There is no other way to slice it: the Brooklyn Nets 2021-22 season has been nothing short of a colossal disappointment.

Heading into the season, the Nets — then armed with the talents of Kevin Durant, Kyrie Irving, and James Harden — were the betting favorites to win the NBA title with odds of +225 to lift the Larry O’Brien trophy. Those aspirations have since evaporated into thin air, though, as the 7th-seeded Nets are currently down 0-3 to the clearly superior Boston Celtics and are on the verge of being swept out of the first round.

The Brooklyn Nets record with and without Kyrie Irving

The turning point in the Nets season, of course, came in mid-January when mercurial All-Star point guard Kyrie Irving rejoined the team after seemingly endless months of discourse surrounding his immunization status.

At the time of Kyrie’s return on January 5, the Nets were the East’s second seed with a record of 24-12 (winning percentage of 66%). Three months later, the Nets ultimately finished as the seven-seed with a record of 44-38. Add in the one Play-In game win and the three playoff losses, and the Nets went 21-29 after Kyrie’s return (winning percenter of 42%).

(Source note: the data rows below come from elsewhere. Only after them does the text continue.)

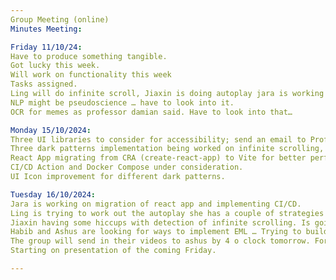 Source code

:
 ```yaml
---
Group Meeting (online)
Minutes Meeting:

Friday 11/10/24:
Have to produce something tangible. 
Got lucky this week. 
Will work on functionality this week 
Tasks assigned. 
Ling will do infinite scroll, Jiaxin is doing autoplay jara is working on engagement notifications, plus the docker setup and ci/cd. Habib and myself will work on eml get the dataset ready train algorithm get results. 
NLP might be pseudoscience … have to look into it. 
OCR for memes as professor damian said. Have to look into that… 

Monday 15/10/2024:
Three UI libraries to consider for accessibility; send an email to Prof. Damian to ask about accessible UI framework.
Three dark patterns implementation being worked on infinite scrolling, engagement notification, and autoplay.
React App migrating from CRA (create-react-app) to Vite for better performance.
CI/CD Action and Docker Compose under consideration.
UI Icon improvement for different dark patterns.

Tuesday 16/10/2024:
Jara is working on migration of react app and implementing CI/CD. 
Ling is trying to work out the autoplay she has a couple of strategies including doms etc. 
Jiaxin having some hiccups with detection of infinite scrolling. Is going to liase with damian. 
Habib and Ashus are looking for ways to implement EML … Trying to build it up in orange. 
The group will send in their videos to ashus by 4 o clock tomorrow. For the video submission.
Starting on presentation of the coming Friday.

---
```

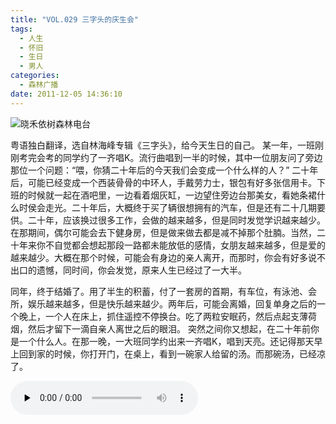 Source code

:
 ```yaml
---
title: "VOL.029 三字头的庆生会"
tags:
  - 人生
  - 怀旧
  - 生日
  - 男人
categories:
  - 森林广播
date: 2011-12-05 14:36:10
---
```


![晓禾依树森林电台](../../../images/radiocover/radio_029.jpg) 

粤语独白翻译，选自林海峰专辑《三字头》，给今天生日的自己。 某一年，一班刚刚考完会考的同学约了一齐唱K。流行曲唱到一半的时候，其中一位朋友问了旁边那位一个问题：“喂，你猜二十年后的今天我们会变成一个什么样的人？” 二十年后，可能已经变成一个西装骨骨的中环人，手戴劳力士，银包有好多张信用卡。下班的时候就一起在酒吧里，一边看着烟灰缸，一边望住旁边台那美女，看她条裙什么时侯会走光。二十年后，大概终于买了辆很想拥有的汽车，但是还有二十几期要供。二十年，应该换过很多工作，会做的越来越多，但是同时发觉学识越来越少。在那期间，偶尔可能会去下健身房，但是做来做去都是减不掉那个肚腩。当然，二十年来你不自觉都会想起那段一路都未能放低的感情，女朋友越来越多，但是爱的越来越少。大概在那个时候，可能会有身边的亲人离开，而那时，你会有好多说不出口的遗憾，同时间，你会发觉，原来人生已经过了一大半。 

同年，终于结婚了。用了半生的积蓄，付了一套房的首期，有车位，有泳池、会所，娱乐越来越多，但是快乐越来越少。两年后，可能会离婚，回复单身之后的一个晚上，一个人在床上，抓住遥控不停换台。吃了两粒安眠药，然后点起支薄荷烟，然后才留下一滴自亲人离世之后的眼泪。 突然之间你又想起，在二十年前你是一个什么人。在那一晚，一大班同学约出来一齐唱K，唱到天亮。还记得那天早上回到家的时候，你打开门，在桌上，看到一碗家人给留的汤。而那碗汤，已经凉了。   

<audio id="audio" controls="" preload="none">
  <source id="mp3" src="http://www.coletree.com/radio/coletree_radio_029.mp3">
</audio> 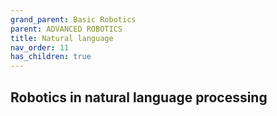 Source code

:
 ```yaml
---
grand_parent: Basic Robotics
parent: ADVANCED ROBOTICS
title: Natural language
nav_order: 11
has_children: true
---
```


 Robotics in natural language processing
--------------------------------------------------------------------------------

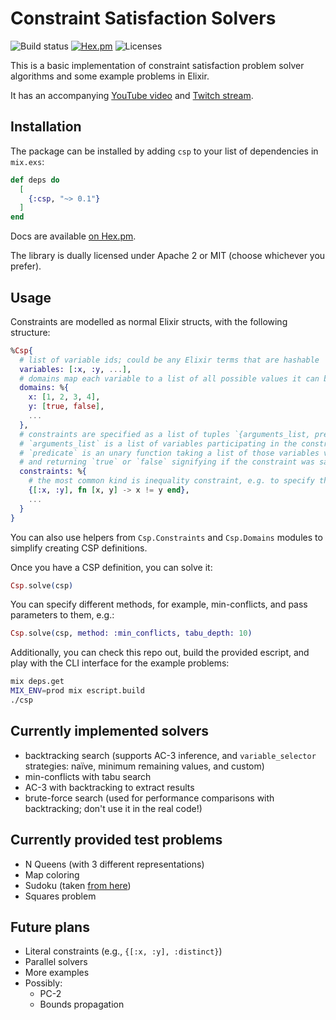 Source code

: # Constraint Satisfaction Solvers
![Build status](https://img.shields.io/github/workflow/status/Lakret/csp/Elixir%20CI) [![Hex.pm](https://img.shields.io/hexpm/v/csp)](https://hex.pm/packages/csp) ![Licenses](https://img.shields.io/hexpm/l/csp)

This is a basic implementation of constraint satisfaction problem solver algorithms and some example problems in Elixir.

It has an accompanying [YouTube video](https://www.youtube.com/watch?v=ao1CO8_V5do) and [Twitch stream](https://www.twitch.tv/videos/572863390).

## Installation

The package can be installed by adding `csp` to your list of dependencies in `mix.exs`:

```elixir
def deps do
  [
    {:csp, "~> 0.1"}
  ]
end
```

Docs are available [on Hex.pm](https://hexdocs.pm/csp).

The library is dually licensed under Apache 2 or MIT (choose whichever you prefer).

## Usage

Constraints are modelled as normal Elixir structs, with the following structure:

```elixir
%Csp{
  # list of variable ids; could be any Elixir terms that are hashable
  variables: [:x, :y, ...],
  # domains map each variable to a list of all possible values it can be assigned to
  domains: %{
    x: [1, 2, 3, 4],
    y: [true, false],
    ...
  },
  # constraints are specified as a list of tuples `{arguments_list, predicate}`.
  # `arguments_list` is a list of variables participating in the constraint.
  # `predicate` is an unary function taking a list of those variables values (in the same order)
  # and returning `true` or `false` signifying if the constraint was satisfied
  constraints: %{
    # the most common kind is inequality constraint, e.g. to specify that x != y:
    {[:x, :y], fn [x, y] -> x != y end},
    ...
  }
}
```

You can also use helpers from `Csp.Constraints` and `Csp.Domains` modules to simplify creating CSP definitions.

Once you have a CSP definition, you can solve it:

```elixir
Csp.solve(csp)
```

You can specify different methods, for example, min-conflicts, and pass parameters to them, e.g.:

```elixir
Csp.solve(csp, method: :min_conflicts, tabu_depth: 10)
```

Additionally, you can check this repo out, build the provided escript, and play with the CLI interface for the example problems:

```bash
mix deps.get
MIX_ENV=prod mix escript.build
./csp
```

## Currently implemented solvers

- backtracking search (supports AC-3 inference, and `variable_selector` strategies: naïve, minimum remaining values, and custom)
- min-conflicts with tabu search
- AC-3 with backtracking to extract results
- brute-force search (used for performance comparisons with backtracking; don't use it in the real code!)

## Currently provided test problems

- N Queens (with 3 different representations)
- Map coloring
- Sudoku (taken [from here](https://en.wikipedia.org/wiki/Sudoku))
- Squares problem

## Future plans

- Literal constraints (e.g., `{[:x, :y], :distinct}`)
- Parallel solvers
- More examples
- Possibly:
  - PC-2
  - Bounds propagation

Now, if you look at Kyrie’s contributions from a strictly statistical perspective, then perhaps you could make a case that the Nets’ precipitous drop in form is unrelated to his return. In 29 total regular-season games, Irving averages 27.4 points — the highest of his career — along with 5.8 assists and 4.4 rebounds per game. There are many things about Kyrie that can be questioned but his talent is not one of them: the man is a superstar.

But, as we know, sports — despite how the analytics nerds may try (and are largely very successful at because analytics are the future of sports, I get it) — aren’t a purely binary, data-driven prospect. There’s a reason phrases like “it factor” and “clutch gene” are staples of sporting lexicon. It’s why quarterbacks are often hailed for their “intangibles.” It’s undeniable that the unquantifiable is often as relevant as the tangible and the tactile.

And the fact of the matter is that, for whatever reason, the Nets’ season flipped with the return of Irving. The James Harden trade, of course, is a factor, but there’s been speculation that Harden wanted the trade because of Kyrie’s behavior, anyway. Bringing in apparent con-artist Ben Simmons certainly didn’t help the situation, either. But when you introduce an All-World talent like Kyrie Irving into your alchemy, it’s going to change your solar system’s gravity. The Ewing Theory tries to explain how and why teams sometimes seem to improve when they lose their star player. Perhaps The Irving Theory represents the exact opposite of that.

Irving, Kevin Durant, and the rest of the Brooklyn Nets will look to stave off elimination and the end of their season tonight in Brooklyn with Game 4 against the Celtics set to tip-off at 7 p.m.